Marsa Maroc, one of Africa’s leading port operators, has taken a significant step in its international expansion by signing a port management contract with the National Port Authority of Liberia (NPA) to operate key facilities at the Port of Monrovia, the West African nation’s principal deep-water gateway, starting in the first half of 2026.
Under the agreement, awarded following an international call for tenders, Marsa Maroc will deploy its subsidiary Marsa Maroc International Logistics (MMIL) to undertake rehabilitation works, install port equipment and provide technical expertise — particularly in bulk handling operations — at two major jetties within the Freeport of Monrovia.
The contract marks the first phase of a long-term strategic collaboration between the Moroccan operator and Liberia’s port authority. In a second phase, both parties aim to negotiate a concession agreement for the development and operation of a new multipurpose terminal that is expected to handle the majority of Liberia’s commercial trade flows.
Strengthening Liberia’s Maritime Gateway
The Port of Monrovia is Liberia’s busiest and most strategically important maritime facility, serving as the main conduit for imports and exports.
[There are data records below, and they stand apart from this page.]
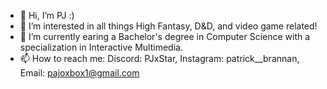 - 👋 Hi, I’m PJ :)
- 👀 I’m interested in all things High Fantasy, D&D, and video game related!
- 🌱 I’m currently earing a Bachelor's degree in Computer Science with a specialization in Interactive Multimedia.
- 📫 How to reach me:
  Discord: PJxStar,
  Instagram: patrick__brannan,
  Email: pajoxbox1@gmail.com

<!---
PJxStar/PJxStar is a ✨ special ✨ repository because its `README.md` (this file) appears on your GitHub profile.
You can click the Preview link to take a look at your changes.
--->

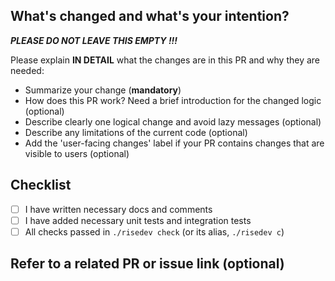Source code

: ## What's changed and what's your intention?

***PLEASE DO NOT LEAVE THIS EMPTY !!!***

Please explain **IN DETAIL** what the changes are in this PR and why they are needed:

- Summarize your change (**mandatory**)
- How does this PR work? Need a brief introduction for the changed logic (optional)
- Describe clearly one logical change and avoid lazy messages (optional)
- Describe any limitations of the current code (optional)
- Add the 'user-facing changes' label if your PR contains changes that are visible to users (optional)

## Checklist

- [ ] I have written necessary docs and comments
- [ ] I have added necessary unit tests and integration tests
- [ ] All checks passed in `./risedev check` (or its alias, `./risedev c`)

## Refer to a related PR or issue link (optional)
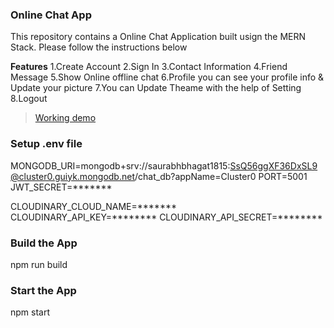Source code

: ### Online Chat App
This repository contains a Online Chat Application built usign the MERN Stack. Please follow the instructions below

**Features**
1.Create Account 
2.Sign In
3.Contact Information
4.Friend Message
5.Show Online offline chat
6.Profile you can see your profile info & Update your picture
7.You can Update Theame with the help of Setting
8.Logout

> [Working demo](https://online-chat-app-7wu6.onrender.com/login)

### Setup .env file
MONGODB_URI=mongodb+srv://saurabhbhagat1815:SsQ56ggXF36DxSL9@cluster0.guiyk.mongodb.net/chat_db?appName=Cluster0
PORT=5001
JWT_SECRET=*******

CLOUDINARY_CLOUD_NAME=*******
CLOUDINARY_API_KEY=********
CLOUDINARY_API_SECRET=********

### Build the App
npm run build

### Start the App
npm start
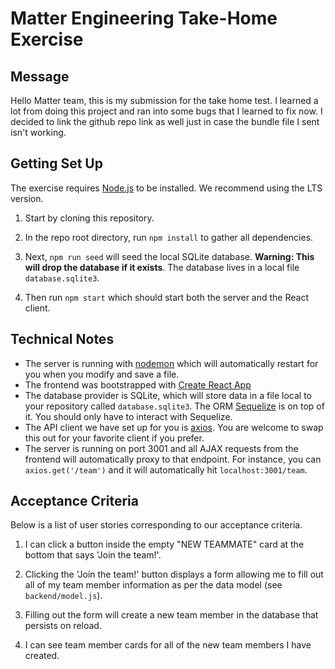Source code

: # Matter Engineering Take-Home Exercise

## Message

Hello Matter team, this is my submission for the take home test. I learned a lot from doing this project and ran into some bugs that I learned to fix now. I decided to link the github repo link as well just in case the bundle file I sent isn't working. 

## Getting Set Up

The exercise requires [Node.js](https://nodejs.org/en/) to be installed. We recommend using the LTS version.

1. Start by cloning this repository.

1. In the repo root directory, run `npm install` to gather all dependencies.

1. Next, `npm run seed` will seed the local SQLite database. **Warning: This will drop the database if it exists**. The database lives in a local file `database.sqlite3`.

1. Then run `npm start` which should start both the server and the React client.

## Technical Notes

- The server is running with [nodemon](https://nodemon.io/) which will automatically restart for you when you modify and save a file.
- The frontend was bootstrapped with [Create React App](https://facebook.github.io/create-react-app/docs/getting-started)
- The database provider is SQLite, which will store data in a file local to your repository called `database.sqlite3`. The ORM [Sequelize](http://docs.sequelizejs.com/) is on top of it. You should only have to interact with Sequelize.
- The API client we have set up for you is [axios](https://github.com/axios/axios). You are welcome to swap this out for your favorite client if you prefer.
- The server is running on port 3001 and all AJAX requests from the frontend will automatically proxy to that endpoint. For instance, you can `axios.get('/team')` and it will automatically hit `localhost:3001/team`.

## Acceptance Criteria

Below is a list of user stories corresponding to our acceptance criteria.

1. I can click a button inside the empty "NEW TEAMMATE" card at the bottom that says 'Join the team!'.

2. Clicking the 'Join the team!' button displays a form allowing me to fill out all of my team member information as per the data model (see `backend/model.js`).

3. Filling out the form will create a new team member in the database that persists on reload.

4. I can see team member cards for all of the new team members I have created.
By bringing in international operational standards and maritime expertise, the partnership is expected to increase throughput efficiencies, modernize port infrastructures and enhance the overall logistics competitiveness of the Liberian maritime sector.
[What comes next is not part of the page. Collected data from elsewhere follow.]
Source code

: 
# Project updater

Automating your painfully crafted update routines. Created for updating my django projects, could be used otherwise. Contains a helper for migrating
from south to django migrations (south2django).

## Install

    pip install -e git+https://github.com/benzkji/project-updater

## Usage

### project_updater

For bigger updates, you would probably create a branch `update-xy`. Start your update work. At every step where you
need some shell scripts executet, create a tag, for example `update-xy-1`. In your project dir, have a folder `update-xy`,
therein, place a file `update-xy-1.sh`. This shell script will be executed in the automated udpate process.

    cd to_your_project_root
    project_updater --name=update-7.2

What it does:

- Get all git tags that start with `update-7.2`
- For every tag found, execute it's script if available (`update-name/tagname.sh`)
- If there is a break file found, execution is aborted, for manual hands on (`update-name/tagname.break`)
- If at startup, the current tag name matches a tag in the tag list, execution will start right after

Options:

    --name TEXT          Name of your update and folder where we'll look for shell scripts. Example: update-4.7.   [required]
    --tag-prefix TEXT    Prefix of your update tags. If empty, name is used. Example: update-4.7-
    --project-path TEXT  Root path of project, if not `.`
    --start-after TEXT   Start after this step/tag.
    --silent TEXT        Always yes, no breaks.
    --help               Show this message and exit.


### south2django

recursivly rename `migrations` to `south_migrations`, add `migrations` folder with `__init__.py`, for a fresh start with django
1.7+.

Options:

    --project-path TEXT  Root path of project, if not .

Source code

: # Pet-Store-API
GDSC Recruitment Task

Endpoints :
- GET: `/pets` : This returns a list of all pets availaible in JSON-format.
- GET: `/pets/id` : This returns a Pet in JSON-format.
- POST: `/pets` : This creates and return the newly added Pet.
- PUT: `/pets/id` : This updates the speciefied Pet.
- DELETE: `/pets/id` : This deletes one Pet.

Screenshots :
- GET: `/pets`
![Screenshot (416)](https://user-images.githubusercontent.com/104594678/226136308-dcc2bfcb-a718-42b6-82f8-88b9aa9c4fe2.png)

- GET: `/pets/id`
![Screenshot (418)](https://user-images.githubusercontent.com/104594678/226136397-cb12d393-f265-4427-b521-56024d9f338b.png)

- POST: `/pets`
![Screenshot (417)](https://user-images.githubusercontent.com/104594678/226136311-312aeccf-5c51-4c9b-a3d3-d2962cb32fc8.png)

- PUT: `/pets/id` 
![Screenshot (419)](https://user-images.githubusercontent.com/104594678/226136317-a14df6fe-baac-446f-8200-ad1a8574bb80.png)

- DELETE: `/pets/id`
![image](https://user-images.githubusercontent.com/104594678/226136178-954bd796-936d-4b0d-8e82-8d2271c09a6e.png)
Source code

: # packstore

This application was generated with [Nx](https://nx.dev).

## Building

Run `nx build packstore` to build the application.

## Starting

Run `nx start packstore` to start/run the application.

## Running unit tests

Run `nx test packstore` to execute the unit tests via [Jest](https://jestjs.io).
According to the Marsa Maroc press release, this project will significantly enhance operational performance and aligns with a shared vision between both partners to modernize Liberia’s port infrastructure and support sustainable economic development and regional integration.
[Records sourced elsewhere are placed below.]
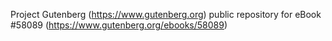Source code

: Project Gutenberg (https://www.gutenberg.org) public repository for
eBook #58089 (https://www.gutenberg.org/ebooks/58089)
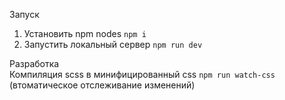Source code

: Запуск
1) Установить npm nodes 
`npm i`
2) Запустить локальный сервер `npm run dev`

Разработка<br>
Компиляция scss в минифицированный css `npm run watch-css` (втоматическое отслеживание изменений)
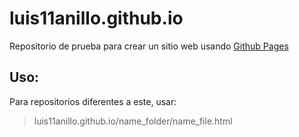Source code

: # luis11anillo.github.io

Repositorio de prueba para crear un sitio web usando [Github Pages](https://pages.github.com/)

## Uso: 

Para repositorios diferentes a este, usar: 
> luis11anillo.github.io/name_folder/name_file.html
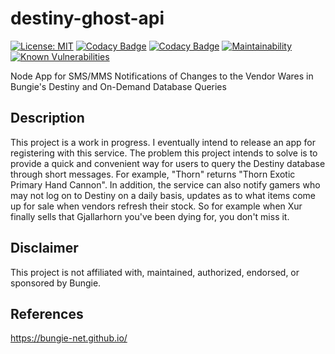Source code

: # destiny-ghost-api

[![License: MIT](https://img.shields.io/badge/License-MIT-yellow.svg)](https://opensource.org/licenses/MIT)
[![Codacy Badge](https://api.codacy.com/project/badge/Grade/eb80d748233e4f0c836a329ddb390be4)](https://app.codacy.com/manual/chrispaskvan/destiny-ghost-api?utm_source=github.com&utm_medium=referral&utm_content=chrispaskvan/destiny-ghost-api&utm_campaign=Badge_Grade_Dashboard)
[![Codacy Badge](https://api.codacy.com/project/badge/Coverage/f3739ef16c3a4c9d9ad08423744fa5d3)](https://www.codacy.com/manual/chrispaskvan/destiny-ghost-api?utm_source=github.com&utm_medium=referral&utm_content=chrispaskvan/destiny-ghost-api&utm_campaign=Badge_Coverage)
[![Maintainability](https://api.codeclimate.com/v1/badges/da028fbc47cd8718e45b/maintainability)](https://codeclimate.com/github/chrispaskvan/destiny-ghost-api/maintainability)
[![Known Vulnerabilities](https://snyk.io/test/github/chrispaskvan/destiny-ghost-api/badge.svg)](https://snyk.io/test/github/chrispaskvan/destiny-ghost-api)

Node App for SMS/MMS Notifications of Changes to the Vendor Wares in Bungie's Destiny and On-Demand Database Queries

## Description

This project is a work in progress. I eventually intend to release an app for registering with this service. The problem this project intends to solve is to provide a quick and convenient way for users to query the Destiny database through short messages. For example, "Thorn" returns "Thorn Exotic Primary Hand Cannon". In addition, the service can also notify gamers who may not log on to Destiny on a daily basis, updates as to what items come up for sale when vendors refresh their stock. So for example when Xur finally sells that Gjallarhorn you've been dying for, you don't miss it.

## Disclaimer

This project is not affiliated with, maintained, authorized, endorsed, or sponsored by Bungie.

## References
https://bungie-net.github.io/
Part of a Broader African Expansion Strategy
The Monrovia project fits within Marsa Maroc’s broader strategy to expand its footprint on the African continent. The company already manages 34 terminals across 20 ports and handles more than 60 million tonnes of cargo annually.
This entry into Liberia comes amid a wave of investments by the Moroccan operator in West and East Africa, and reflects growing demand for experienced port operators capable of modernizing infrastructure in emerging maritime markets.
The move also highlights cross-continental collaboration in port development, as African states seek to leverage international expertise to boost trade capacities, strengthen supply chain resilience and support broader economic growth.
Looking Ahead
As the first stage of operations prepares to commence in early 2026, industry stakeholders will be watching closely how the Marsa Maroc–NPA partnership evolves — particularly regarding the future multipurpose terminal concession, which could reshape cargo flows and unlock new commercial opportunities in Liberia and the wider West African region.